Punda Maria Waterhole

Pre-sunrise at Punda Maria camp waterhole. I decide to make coffee to ‘take with,’ so it’s fully light when I get into the hide, and the sun is about to show. It’s Feb 2024

The resident Egyptian Geese, Blacksmith Lapwings, Three-banded Plovers; and foam nest frog nests are there.
A Bearded Woodpecker drums a tattoo in a dead tree while a Cape Turtle Dove exhorts me to Work Harder. Good luck with that, I’ve been ignoring them for almost four years now.
Two damp Striped Kingfishers sit in the falling mist, not quite a drizzle, giving their trilling call. A Brown-hooded Kingfisher silent nearby. A Tawny-flanked Prinia going crazy, scolding something I can’t see.
Also Fork-tailed Drongo, Red-backed Shrike, Cinnamon-breasted Bunting, Chinspot Batis, Pintail Whydah, Blue & Lipstick waxbills (I don’t like the word ‘common’), Paradise Whydah, Red-billed Oxpecker, European & Carmine Bee-eaters; Greater blue-eared Glossy Starling, GHS girls (Grey-headed Sparrows), Laughing, Emerald & Cape Turtle Doves; Mosque, Barn & Lesser-striped Swallows;  Puffback & Red-back Shrikes; Red-billed Quelea flock; Red-Billed firefinch, Indigo bird, Lilac-breasted Roller, Crested Barbet,  Grey Goway Bird, Black-crowned Tchagra, Arrow-marked Babbler, Yellow-bellied Greenbul, Dusky & Paradise flycatchers; Long-billed Crombec, White-browed (Hooligans) Robin-chat. A great morning.

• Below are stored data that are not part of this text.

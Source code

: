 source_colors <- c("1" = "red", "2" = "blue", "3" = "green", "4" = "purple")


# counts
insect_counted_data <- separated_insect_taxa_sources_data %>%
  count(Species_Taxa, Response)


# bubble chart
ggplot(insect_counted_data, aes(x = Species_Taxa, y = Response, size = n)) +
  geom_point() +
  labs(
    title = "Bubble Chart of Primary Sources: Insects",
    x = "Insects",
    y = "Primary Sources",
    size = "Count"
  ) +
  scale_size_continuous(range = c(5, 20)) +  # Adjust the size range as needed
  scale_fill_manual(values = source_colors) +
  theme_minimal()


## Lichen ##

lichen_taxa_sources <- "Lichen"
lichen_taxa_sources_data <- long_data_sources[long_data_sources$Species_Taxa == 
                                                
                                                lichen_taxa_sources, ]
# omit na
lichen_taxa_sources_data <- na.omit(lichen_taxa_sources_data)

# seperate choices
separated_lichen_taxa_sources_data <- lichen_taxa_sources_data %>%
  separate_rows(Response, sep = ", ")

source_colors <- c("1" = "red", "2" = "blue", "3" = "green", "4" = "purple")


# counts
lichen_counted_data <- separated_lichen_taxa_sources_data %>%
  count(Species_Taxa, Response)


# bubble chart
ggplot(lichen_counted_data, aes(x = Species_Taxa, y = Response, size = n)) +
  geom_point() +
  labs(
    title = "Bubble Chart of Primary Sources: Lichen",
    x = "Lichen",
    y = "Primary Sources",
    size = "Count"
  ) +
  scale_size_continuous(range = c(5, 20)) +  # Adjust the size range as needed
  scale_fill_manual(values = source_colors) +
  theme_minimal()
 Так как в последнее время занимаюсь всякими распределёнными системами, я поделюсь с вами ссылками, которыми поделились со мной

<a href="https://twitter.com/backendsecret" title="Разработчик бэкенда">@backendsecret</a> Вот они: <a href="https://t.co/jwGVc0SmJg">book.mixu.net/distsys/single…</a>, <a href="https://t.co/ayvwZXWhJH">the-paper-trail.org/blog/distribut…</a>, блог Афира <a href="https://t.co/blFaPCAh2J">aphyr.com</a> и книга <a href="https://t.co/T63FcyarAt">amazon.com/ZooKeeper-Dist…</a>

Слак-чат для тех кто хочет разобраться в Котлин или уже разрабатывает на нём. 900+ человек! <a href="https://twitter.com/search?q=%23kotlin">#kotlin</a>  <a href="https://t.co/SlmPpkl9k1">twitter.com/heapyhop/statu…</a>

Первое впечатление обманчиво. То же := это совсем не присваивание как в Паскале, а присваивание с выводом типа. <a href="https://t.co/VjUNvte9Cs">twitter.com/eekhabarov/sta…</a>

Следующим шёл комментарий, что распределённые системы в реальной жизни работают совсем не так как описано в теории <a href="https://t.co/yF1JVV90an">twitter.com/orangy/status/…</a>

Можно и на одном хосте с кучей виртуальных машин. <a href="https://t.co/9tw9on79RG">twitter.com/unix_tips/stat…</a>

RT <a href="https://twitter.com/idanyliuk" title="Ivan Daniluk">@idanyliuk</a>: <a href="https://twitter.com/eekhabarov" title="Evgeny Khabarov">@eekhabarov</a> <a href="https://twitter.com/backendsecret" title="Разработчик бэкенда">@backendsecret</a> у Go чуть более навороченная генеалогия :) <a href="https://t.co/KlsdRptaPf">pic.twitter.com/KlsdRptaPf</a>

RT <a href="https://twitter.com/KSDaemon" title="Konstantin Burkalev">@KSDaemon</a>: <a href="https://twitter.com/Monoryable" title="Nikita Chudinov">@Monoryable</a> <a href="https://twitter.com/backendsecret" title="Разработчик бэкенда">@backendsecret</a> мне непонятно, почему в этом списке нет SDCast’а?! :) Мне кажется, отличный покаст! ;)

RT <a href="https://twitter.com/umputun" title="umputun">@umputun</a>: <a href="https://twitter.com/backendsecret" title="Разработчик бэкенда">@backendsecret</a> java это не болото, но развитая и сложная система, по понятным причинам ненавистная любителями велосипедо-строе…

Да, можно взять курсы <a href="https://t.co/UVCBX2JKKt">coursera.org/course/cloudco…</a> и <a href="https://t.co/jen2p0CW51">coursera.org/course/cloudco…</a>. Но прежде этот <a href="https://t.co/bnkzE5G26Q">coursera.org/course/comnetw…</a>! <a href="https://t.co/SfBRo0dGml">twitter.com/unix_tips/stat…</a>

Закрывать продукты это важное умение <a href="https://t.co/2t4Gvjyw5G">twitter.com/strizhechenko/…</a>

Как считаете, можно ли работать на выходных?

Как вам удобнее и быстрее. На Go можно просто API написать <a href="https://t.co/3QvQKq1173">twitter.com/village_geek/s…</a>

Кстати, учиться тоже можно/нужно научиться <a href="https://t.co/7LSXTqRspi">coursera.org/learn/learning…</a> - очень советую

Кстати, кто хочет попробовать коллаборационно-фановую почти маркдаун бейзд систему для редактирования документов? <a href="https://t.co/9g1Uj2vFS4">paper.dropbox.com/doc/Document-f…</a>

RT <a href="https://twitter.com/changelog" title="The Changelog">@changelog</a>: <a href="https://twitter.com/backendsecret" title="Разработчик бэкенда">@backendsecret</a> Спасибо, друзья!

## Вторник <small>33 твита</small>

Somewhere in the middle distance eles rumble and baboons bark.
A flock of White Helmet-shrikes – The Seven Sisters – fly into the hide tree just a few metres from me. I get a blurry pic.

A skreee from a Blacksmith Lapwing announces a raptor and there he is: A Little Sparrowhawk strafes low over the water, then banks up and lands in a tall mopani tree too far away for a definite ID, but his size tells me he’s a Little.

Now those eles arrive to drink, and one drops a huge dump while doing so. I zoom in on their dry skin.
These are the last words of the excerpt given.